▶ WORK INSTRUCTIONS:
Please count the lines in the entries below that include the word "стоял", and give only the number.

▶ Collection entries:
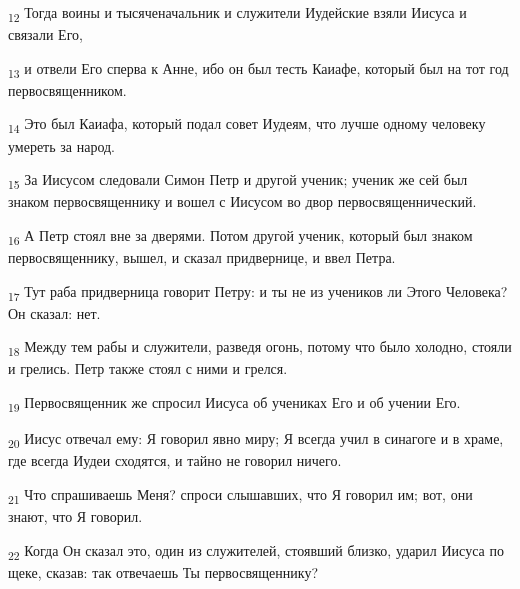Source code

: \begin{tcolorbox}
\textsubscript{12} Тогда воины и тысяченачальник и служители Иудейские взяли Иисуса и связали Его,
\end{tcolorbox}
\begin{tcolorbox}
\textsubscript{13} и отвели Его сперва к Анне, ибо он был тесть Каиафе, который был на тот год первосвященником.
\end{tcolorbox}
\begin{tcolorbox}
\textsubscript{14} Это был Каиафа, который подал совет Иудеям, что лучше одному человеку умереть за народ.
\end{tcolorbox}
\begin{tcolorbox}
\textsubscript{15} За Иисусом следовали Симон Петр и другой ученик; ученик же сей был знаком первосвященнику и вошел с Иисусом во двор первосвященнический.
\end{tcolorbox}
\begin{tcolorbox}
\textsubscript{16} А Петр стоял вне за дверями. Потом другой ученик, который был знаком первосвященнику, вышел, и сказал придвернице, и ввел Петра.
\end{tcolorbox}
\begin{tcolorbox}
\textsubscript{17} Тут раба придверница говорит Петру: и ты не из учеников ли Этого Человека? Он сказал: нет.
\end{tcolorbox}
\begin{tcolorbox}
\textsubscript{18} Между тем рабы и служители, разведя огонь, потому что было холодно, стояли и грелись. Петр также стоял с ними и грелся.
\end{tcolorbox}
\begin{tcolorbox}
\textsubscript{19} Первосвященник же спросил Иисуса об учениках Его и об учении Его.
\end{tcolorbox}
\begin{tcolorbox}
\textsubscript{20} Иисус отвечал ему: Я говорил явно миру; Я всегда учил в синагоге и в храме, где всегда Иудеи сходятся, и тайно не говорил ничего.
\end{tcolorbox}
\begin{tcolorbox}
\textsubscript{21} Что спрашиваешь Меня? спроси слышавших, что Я говорил им; вот, они знают, что Я говорил.
\end{tcolorbox}
\begin{tcolorbox}
\textsubscript{22} Когда Он сказал это, один из служителей, стоявший близко, ударил Иисуса по щеке, сказав: так отвечаешь Ты первосвященнику?
\end{tcolorbox}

▶ EXERCISE ANSWER:
2